In We’re No. 1, The A.V. Club examines an album that went to No. 1 on the Billboard charts to get to the heart of what it means to be popular in pop music, and how that concept has changed over the years. In this installment, we cover No Doubt’s Tragic Kingdom, which went to No. 1 December 21, 1996, where it stayed for eight weeks. It retook the No. 1 spot for one week on February 22, 1997.

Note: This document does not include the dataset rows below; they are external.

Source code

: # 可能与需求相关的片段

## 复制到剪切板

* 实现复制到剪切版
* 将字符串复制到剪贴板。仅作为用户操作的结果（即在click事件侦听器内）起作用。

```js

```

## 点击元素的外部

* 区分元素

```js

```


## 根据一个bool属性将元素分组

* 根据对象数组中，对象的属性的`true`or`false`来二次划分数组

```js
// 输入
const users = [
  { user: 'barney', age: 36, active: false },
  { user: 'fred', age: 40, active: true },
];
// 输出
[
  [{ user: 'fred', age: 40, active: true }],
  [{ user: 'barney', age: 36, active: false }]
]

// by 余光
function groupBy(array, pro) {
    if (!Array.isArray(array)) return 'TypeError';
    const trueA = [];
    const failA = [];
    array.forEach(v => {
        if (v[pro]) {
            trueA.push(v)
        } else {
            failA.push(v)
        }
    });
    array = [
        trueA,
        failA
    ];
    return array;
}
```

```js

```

If at first you don’t ska-ceed, ska, ska again. That’s long been the mantra of ska purists—those bands unwilling to lose their punny names and awful checkerboard wardrobes—and had No Doubt stuck to such a policy, the world beyond Southern California might never have met Gwen Stefani. Worse still, ska likely wouldn’t have enjoyed its mid- to late-’90s mainstream moment, and there almost certainly wouldn’t be a Reel Big Fish T-shirt stashed in the back of thousands of closets across the nation.

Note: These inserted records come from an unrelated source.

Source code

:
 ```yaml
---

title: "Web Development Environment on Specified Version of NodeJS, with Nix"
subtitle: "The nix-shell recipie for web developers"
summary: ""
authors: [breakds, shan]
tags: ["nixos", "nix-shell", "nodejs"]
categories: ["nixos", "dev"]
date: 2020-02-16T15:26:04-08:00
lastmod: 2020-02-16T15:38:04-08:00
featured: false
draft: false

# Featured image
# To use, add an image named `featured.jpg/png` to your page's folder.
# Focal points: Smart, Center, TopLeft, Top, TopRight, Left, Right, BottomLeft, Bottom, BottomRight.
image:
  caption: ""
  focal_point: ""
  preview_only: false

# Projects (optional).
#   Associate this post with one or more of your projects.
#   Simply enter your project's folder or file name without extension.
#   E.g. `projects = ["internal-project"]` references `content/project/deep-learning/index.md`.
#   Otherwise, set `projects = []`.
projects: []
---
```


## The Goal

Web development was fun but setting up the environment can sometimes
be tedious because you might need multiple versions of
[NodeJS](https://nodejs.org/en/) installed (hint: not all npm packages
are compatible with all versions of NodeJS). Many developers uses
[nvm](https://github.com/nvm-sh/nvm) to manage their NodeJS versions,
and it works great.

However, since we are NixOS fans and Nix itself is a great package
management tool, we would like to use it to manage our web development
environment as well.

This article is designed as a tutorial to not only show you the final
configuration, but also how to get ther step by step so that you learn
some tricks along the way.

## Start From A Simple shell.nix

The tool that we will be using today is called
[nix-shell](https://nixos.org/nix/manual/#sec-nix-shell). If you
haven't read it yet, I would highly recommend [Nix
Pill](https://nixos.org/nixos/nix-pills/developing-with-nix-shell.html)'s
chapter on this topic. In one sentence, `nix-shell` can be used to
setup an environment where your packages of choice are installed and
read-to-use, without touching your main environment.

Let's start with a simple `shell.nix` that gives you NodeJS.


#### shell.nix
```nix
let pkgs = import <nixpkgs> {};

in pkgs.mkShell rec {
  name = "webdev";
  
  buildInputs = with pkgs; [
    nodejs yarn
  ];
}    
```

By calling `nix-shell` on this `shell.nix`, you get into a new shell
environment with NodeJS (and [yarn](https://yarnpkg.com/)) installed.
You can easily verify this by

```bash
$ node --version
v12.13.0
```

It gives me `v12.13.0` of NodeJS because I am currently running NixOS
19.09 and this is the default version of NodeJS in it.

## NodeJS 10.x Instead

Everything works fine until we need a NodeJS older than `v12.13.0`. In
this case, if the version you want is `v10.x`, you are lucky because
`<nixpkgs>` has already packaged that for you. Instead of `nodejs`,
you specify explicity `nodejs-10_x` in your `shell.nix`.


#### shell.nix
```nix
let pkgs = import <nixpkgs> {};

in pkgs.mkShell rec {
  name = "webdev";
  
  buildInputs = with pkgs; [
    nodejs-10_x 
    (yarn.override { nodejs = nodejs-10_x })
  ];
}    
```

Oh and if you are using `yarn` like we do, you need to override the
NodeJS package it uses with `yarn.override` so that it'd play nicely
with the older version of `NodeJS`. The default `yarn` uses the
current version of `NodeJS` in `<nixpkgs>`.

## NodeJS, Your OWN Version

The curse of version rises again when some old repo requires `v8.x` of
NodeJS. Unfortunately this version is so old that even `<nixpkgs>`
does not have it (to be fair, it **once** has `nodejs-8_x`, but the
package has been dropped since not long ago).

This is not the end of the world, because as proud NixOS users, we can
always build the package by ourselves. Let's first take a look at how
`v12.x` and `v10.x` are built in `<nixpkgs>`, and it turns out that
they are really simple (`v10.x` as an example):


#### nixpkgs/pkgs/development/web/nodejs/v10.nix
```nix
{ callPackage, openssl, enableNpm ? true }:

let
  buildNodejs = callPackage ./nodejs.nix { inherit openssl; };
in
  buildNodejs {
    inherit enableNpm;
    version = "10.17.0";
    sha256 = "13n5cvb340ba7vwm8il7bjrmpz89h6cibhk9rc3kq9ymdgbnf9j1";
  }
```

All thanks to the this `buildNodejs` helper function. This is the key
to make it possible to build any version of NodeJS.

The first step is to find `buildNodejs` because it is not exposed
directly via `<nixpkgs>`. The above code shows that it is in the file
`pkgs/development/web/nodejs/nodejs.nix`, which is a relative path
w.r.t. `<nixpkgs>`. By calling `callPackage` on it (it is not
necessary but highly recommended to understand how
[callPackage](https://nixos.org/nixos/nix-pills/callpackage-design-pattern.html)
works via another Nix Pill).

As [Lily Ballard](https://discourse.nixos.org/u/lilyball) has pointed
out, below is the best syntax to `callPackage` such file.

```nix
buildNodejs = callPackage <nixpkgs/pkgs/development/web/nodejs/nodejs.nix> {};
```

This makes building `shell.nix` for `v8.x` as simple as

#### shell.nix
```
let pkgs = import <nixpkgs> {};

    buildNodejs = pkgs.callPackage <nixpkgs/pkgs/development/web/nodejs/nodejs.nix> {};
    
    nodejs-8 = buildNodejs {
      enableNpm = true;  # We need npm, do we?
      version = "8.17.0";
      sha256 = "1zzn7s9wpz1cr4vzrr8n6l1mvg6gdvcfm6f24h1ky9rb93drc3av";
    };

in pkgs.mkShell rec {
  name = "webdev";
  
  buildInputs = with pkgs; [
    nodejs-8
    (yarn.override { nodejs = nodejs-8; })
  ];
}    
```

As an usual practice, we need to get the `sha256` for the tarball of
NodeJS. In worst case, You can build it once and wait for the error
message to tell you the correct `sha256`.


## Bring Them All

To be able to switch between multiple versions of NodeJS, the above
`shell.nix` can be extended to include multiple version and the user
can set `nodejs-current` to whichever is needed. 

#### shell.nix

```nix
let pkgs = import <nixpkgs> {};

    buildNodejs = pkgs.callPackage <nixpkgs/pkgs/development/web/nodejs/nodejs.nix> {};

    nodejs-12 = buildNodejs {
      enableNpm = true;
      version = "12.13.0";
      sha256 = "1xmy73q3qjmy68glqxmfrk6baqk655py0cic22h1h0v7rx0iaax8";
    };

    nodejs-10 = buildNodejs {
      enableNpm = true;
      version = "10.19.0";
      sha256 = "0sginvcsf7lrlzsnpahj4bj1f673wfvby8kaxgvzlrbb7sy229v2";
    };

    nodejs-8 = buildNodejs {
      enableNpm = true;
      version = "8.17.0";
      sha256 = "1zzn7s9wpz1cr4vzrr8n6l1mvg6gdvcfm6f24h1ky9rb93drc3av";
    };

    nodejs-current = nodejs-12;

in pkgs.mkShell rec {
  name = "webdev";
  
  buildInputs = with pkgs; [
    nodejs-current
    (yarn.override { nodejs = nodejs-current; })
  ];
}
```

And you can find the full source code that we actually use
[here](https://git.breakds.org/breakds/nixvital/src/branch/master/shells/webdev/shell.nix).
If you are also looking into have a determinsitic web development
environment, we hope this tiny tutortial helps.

Thankfully, No Doubt wasn’t the typical ska group, and on its career-making third album, 1995’s Tragic Kingdom, the band tamped down the horns and hiccupping guitars of its previous records just enough to crack the mainstream. Like the group’s idol, English ska band Madness, had done in the early ’80s, No Doubt gave the American listening public just as much ska as it could stomach—not a whole lot, it turns out—through a combination of forethought and happenstance.

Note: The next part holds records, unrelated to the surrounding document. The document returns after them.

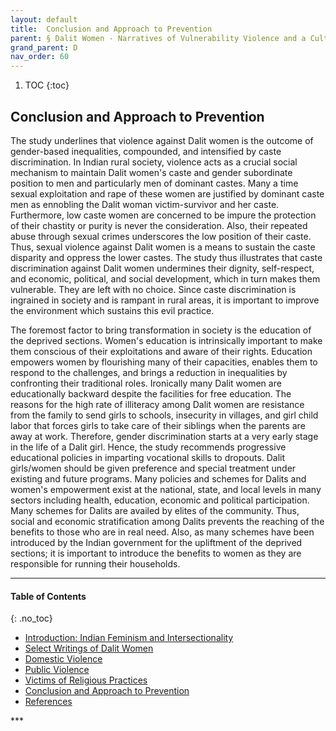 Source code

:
 ```yaml
---
layout: default
title:  Conclusion and Approach to Prevention  
parent: § Dalit Women - Narratives of Vulnerability Violence and a Culture of Impunity  
grand_parent: D
nav_order: 60 
---
```

<style>
.dont-break-out {
  /* These are technically the same, but use both */
  overflow-wrap: break-word;
  word-wrap: break-word;

     -ms-word-break: break-all;
  /* This is the dangerous one in WebKit, as it breaks things wherever */
  word-break: break-all;
  /* Instead use this non-standard one: */
  word-break: break-word;
}

.youtube-container {
    position: relative;
    width: 100%;
    height: 0;
    padding-bottom: 56.25%;
}
.youtube-video {
    position: absolute;
    top: 0;
    left: 0;
    width: 100%;
    height: 100%;
}

</style>

<div class="dont-break-out" markdown="1">

1. TOC
{:toc}

## Conclusion and Approach to Prevention
The study underlines that violence against Dalit women is the outcome of gender-based inequalities, compounded, and intensified by caste discrimination. In Indian rural society, violence acts as a crucial social mechanism to maintain Dalit women's caste and gender subordinate position to men and particularly men of dominant castes. Many a time sexual exploitation and rape of these women are justified by dominant caste men as ennobling the Dalit woman victim-survivor and her caste. Furthermore, low caste women are concerned to be impure the protection of their chastity or purity is never the consideration. Also, their repeated abuse through sexual crimes underscores the low position of their caste. Thus, sexual violence against Dalit women is a means to sustain the caste disparity and oppress the lower castes. The study thus illustrates that caste discrimination against Dalit women undermines their dignity, self-respect, and economic, political, and social development, which in turn makes them vulnerable. They are left with no choice. Since caste discrimination is ingrained in society and is rampant in rural areas, it is important to improve the environment which sustains this evil practice.

The foremost factor to bring transformation in society is the education of the deprived sections. Women's education is intrinsically important to make them conscious of their exploitations and aware of their rights. Education empowers women by flourishing many of their capacities, enables them to respond to the challenges, and brings a reduction in inequalities by confronting their traditional roles. Ironically many Dalit women are educationally backward despite the facilities for free education. The reasons for the high rate of illiteracy among Dalit women are resistance from the family to send girls to schools, insecurity in villages, and girl child labor that forces girls to take care of their siblings when the parents are away at work. Therefore, gender discrimination starts at a very early stage in the life of a Dalit girl. Hence, the study recommends progressive educational policies in imparting vocational skills to dropouts. Dalit girls/women should be given preference and special treatment under existing and future programs. Many policies and schemes for Dalits and women's empowerment exist at the national, state, and local levels in many sectors including health, education, economic and political participation. Many schemes for Dalits are availed by elites of the community. Thus, social and economic stratification among Dalits prevents the reaching of the benefits to those who are in real need. Also, as many schemes have been introduced by the Indian government for the upliftment of the deprived sections; it is important to introduce the benefits to women as they are responsible for running their households.

***

#### Table of Contents
{: .no_toc}

<ul><li> <a href="/docs/D/Dalit-Women-Narratives-of-Vulnerability-Violence-and-a-Culture-of-Impunity-1/">
Introduction: Indian Feminism and Intersectionality</a></li><li> <a href="/docs/D/Dalit-Women-Narratives-of-Vulnerability-Violence-and-a-Culture-of-Impunity-2/">
Select Writings of Dalit Women</a></li><li> <a href="/docs/D/Dalit-Women-Narratives-of-Vulnerability-Violence-and-a-Culture-of-Impunity-3/">
Domestic Violence</a></li><li> <a href="/docs/D/Dalit-Women-Narratives-of-Vulnerability-Violence-and-a-Culture-of-Impunity-4/">
Public Violence</a></li><li> <a href="/docs/D/Dalit-Women-Narratives-of-Vulnerability-Violence-and-a-Culture-of-Impunity-5/">
Victims of Religious Practices</a></li><li> <a href="/docs/D/Dalit-Women-Narratives-of-Vulnerability-Violence-and-a-Culture-of-Impunity-6/">
Conclusion and Approach to Prevention</a></li><li> <a href="/docs/D/Dalit-Women-Narratives-of-Vulnerability-Violence-and-a-Culture-of-Impunity-7/">
References</a></li></ul>
***

</div>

When No Doubt began work on Tragic Kingdom—a slow climber that topped the Billboard 200 in December 1996, 14 months after its release—few would have tapped the Orange County crew for superstardom. They’d been on the scene since the late ’80s, and while the band’s first two albums had made it a regional favorite and earned the group a deal with Interscope, No Doubt was having the same trouble crossing over that countless ska bands had before.
History’s dearth of ska superstars is no accident. Born in Jamaica in the late ’50s, ska flips traditional R&B to emphasize the upbeat, and it was divisively peppy long before Southern California kids got their hands on it. Its popularity in the Caribbean was short-lived—it morphed into rocksteady, which in turn became reggae—but it surfaced again in late-’70s Britain, where white punks and the disenfranchised children of West Indian immigrants bonded over its kinetic rhythms and political lyrics. The result was 2 Tone, a record label and movement whose flagship acts—The Specials, The English Beat, and Madness—managed only tiny dents into the U.S. market. Their records somehow landed in the Stefani household, however, where a young Gwen and her musically gifted brother Eric fell in love with the stuff.
By all accounts, Eric was the architect of No Doubt’s sound, but by 1994, late in the grueling Tragic Kingdom sessions, the keyboardist and songwriter had grown fed up. Interscope had already rejected one batch of tunes—later to surface as the self-released Beacon Street Collection—and what’s more, the label had enlisted Matthew “Break My Stride” Wilder to produce. Rather than relinquish creative control, Eric left to become an animator on The Simpsons, and with the record not yet finished, songwriting duties fell for the first time to other members. The shift came at just the right time, and with what must have been Interscope’s blessing, bassist Tony Kanal and guitarist Tom Dumont were free to play up the funk (“You Can Do It”) and rock (“Excuse Me Mr.,” “Hey You!”) influences that had always informed No Doubt’s music. More importantly, Gwen began penning her own lyrics, and given that she and Kanal had just broken up after seven years together, she had plenty to get off her chest.
As crucial as it was for No Doubt to scale back the ska, it was Gwen’s look and personality that pushed Tragic Kingdom over the edge. Hella angsty yet still mindful of her abs, Stefani was the punky chick on the JV cheerleading squad, Alanis Morissette for Hot Topic shoppers. With her belly shirts and bindi, she was sporty, sexy, sort of dorky, and completely unlike any female rocker of the post-grunge era. On lead single “Just A Girl,” she pulls off poutiness in all senses of the word.